Abstract: PO1179
Bicarbonate Target in Treating Renal Acidosis: Is Higher Better?
Session Information
- Mineral Homeostasis and Acid-Base Disorders: Clinical
November 04, 2021 | Location: On-Demand, Virtual Only
Abstract Time: 10:00 AM - 12:00 PM
Category: Fluid, Electrolyte, and Acid-Base Disorders
- 902 Fluid, Electrolyte, and Acid-Base Disorders: Clinical
Author
- Dwal, Ashraf, Ochsner Medical Center - New Orleans, New Orleans, Louisiana, United States
Background
Metabolic acidosis is commonly seen in patients with CKD from a decrease in ammonium excretion which gets buffered by the extracellular bicarbonate, hence, low plasma carbon dioxide is a surrogate of acidosis. treatment of acidosis (usually sodium bicarbonate to decrease the progression of, maintain bone health, nutrition status, In clinical practice, we aim for plasma bicarbonate of ≥ 22 mmol/L, the upper limit target is unclear.
Methods
This was a single-center retrospective chart review of CKD patients with acidosis from 2010-2017. Inclusion criteria were adult patients receiving NaHco3 for CKD-associated acidosis with baseline estimated glomerular filtration rate (eGFR) ≥25 and < 60 ml/min/1.73 m2 when starting NaHco3. Patients with glomerulonephritis, kidney transplant, acute kidney injury (not back to at least 75% of (eGFR) baseline) were excluded. Four groups were identified for comparison based on mean serum Co2 (in mmol/L), from outpatient measures during 3 years follow-up, group A (< 22), group B (22 - < 24), group C (24 - <25), and Group D (≥ 25). Albumin, urine protein-creatinine ratio (UPCR), PTH, and eGFR were compared, p-values are calculated by a one-way ANOVA model.
Results
There were 383 patients with CKD-associated acidosis receiving NaHco3, 93 patients qualified for the study. Group A (n=21), group B (n=41), group C (n=13), and Group D (n=18). Racial demographics: 35=black (38%),57=white (61%), 1=Other. Females 49 (53%). Median age 69 years. Follow-up 3 years.

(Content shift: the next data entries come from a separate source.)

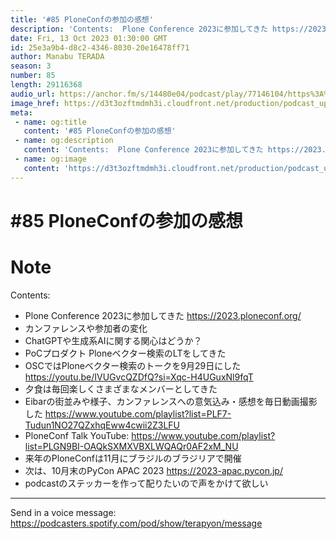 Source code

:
 ```yaml
---
title: '#85 PloneConfの参加の感想'
description: 'Contents:  Plone Conference 2023に参加してきた https://2023.ploneconf.org/ カンファレンスや参加者の変化 ChatGPTや生成系AIに関する'
date: Fri, 13 Oct 2023 01:30:00 GMT
id: 25e3a9b4-d8c2-4346-8030-20e16478ff71
author: Manabu TERADA
season: 3
number: 85
length: 29116368
audio_url: https://anchor.fm/s/14480e04/podcast/play/77146104/https%3A%2F%2Fd3ctxlq1ktw2nl.cloudfront.net%2Fstaging%2F2023-9-13%2Fde577bb0-6c1c-ee60-e742-084607bdf61b.mp3
image_href: https://d3t3ozftmdmh3i.cloudfront.net/production/podcast_uploaded/3302665/3302665-1582446732992-f3e5401da36c1.jpg
meta:
 - name: og:title
   content: '#85 PloneConfの参加の感想'
 - name: og:description
   content: 'Contents:  Plone Conference 2023に参加してきた https://2023.ploneconf.org/ カンファレンスや参加者の変化 ChatGPTや生成系AIに関する'
 - name: og:image
   content: 'https://d3t3ozftmdmh3i.cloudfront.net/production/podcast_uploaded/3302665/3302665-1582446732992-f3e5401da36c1.jpg'
---
```

# #85 PloneConfの参加の感想

<DisplayDate :dateStr="'Fri, 13 Oct 2023 01:30:00 GMT'" />
<DisplaySeason :season="3" :topic="85" />


# Note

<p>Contents:</p>
<ul>
 <li>Plone Conference 2023に参加してきた <a href="https://2023.ploneconf.org/" rel="noreferrer nofollow noopener" target="_blank">https://2023.ploneconf.org/</a></li>
 <li>カンファレンスや参加者の変化</li>
  <li>ChatGPTや生成系AIに関する関心はどうか？</li>
  <li>PoCプロダクト Ploneベクター検索のLTをしてきた</li>
  <li>OSCではPloneベクター検索のトークを9月29日にした <a href="https://youtu.be/IVUGvcQZDfQ?si=Xqc-H4UGuxNl9fqT" rel="noreferrer nofollow noopener" target="_blank">https://youtu.be/IVUGvcQZDfQ?si=Xqc-H4UGuxNl9fqT</a></li>
  <li>夕食は毎回楽しくさまざまなメンバーとしてきた</li>
  <li>Eibarの街並みや様子、カンファレンスへの意気込み・感想を毎日動画撮影した <a href="https://www.youtube.com/playlist?list=PLF7-Tudun1NO27QZxhqEww4cwii2Z3LFU" rel="noreferrer nofollow noopener" target="_blank">https://www.youtube.com/playlist?list=PLF7-Tudun1NO27QZxhqEww4cwii2Z3LFU</a></li>
  <li>PloneConf Talk YouTube: <a href="https://www.youtube.com/playlist?list=PLGN9BI-OAQkSXMXVBXLWQAQr0AF2xM_NU" rel="noreferrer nofollow noopener" target="_blank">https://www.youtube.com/playlist?list=PLGN9BI-OAQkSXMXVBXLWQAQr0AF2xM_NU</a></li>
  <li>来年のPloneConfは11月にブラジルのブラジリアで開催</li>
  <li>次は、10月末のPyCon APAC 2023 <a href="https://2023-apac.pycon.jp/" rel="noreferrer nofollow noopener" target="_blank">https://2023-apac.pycon.jp/</a></li>
  <li>podcastのステッカーを作って配りたいので声をかけて欲しい</li>
</ul>

--- 

Send in a voice message: https://podcasters.spotify.com/pod/show/terapyon/message



<Player title="#85 PloneConfの参加の感想" 
  audio_url="https://anchor.fm/s/14480e04/podcast/play/77146104/https%3A%2F%2Fd3ctxlq1ktw2nl.cloudfront.net%2Fstaging%2F2023-9-13%2Fde577bb0-6c1c-ee60-e742-084607bdf61b.mp3" 
  image_href="https://d3t3ozftmdmh3i.cloudfront.net/production/podcast_uploaded/3302665/3302665-1582446732992-f3e5401da36c1.jpg" 
/>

At baseline mean eGFR, UPCR, and albumin, and diuretics use and osteoporosis diagnosis in the four groups were similar (p = 0.46, 0.32, 0.15, 0.09, 0.36 respectively). Mean hemoglobin A1C in each group did not exceed 8.2. At 3 years of follow-up, changes in eGFR, UPCR, and osteoporosis status between the four groups were similar (p ≥ 0.14, ≥ 0.27, ≥ 0.19 respectively).Change of albumin was significantly worse in group A comparing to groups B, and C (p = 0.007, 0.049 respectively), and average PTH was significantly worse in group A comparing to group C (p = 0.045).
Conclusion
In our cohort, all groups of treated CKD-associated acidosis (B, C, and D) showed no statistical difference in CKD progression, the severity of parathyroidism, developing osteoporosis, or nutrition status assessed after 3years follow-up. Hence, higher Co2 targets don’t carry worse outcomes.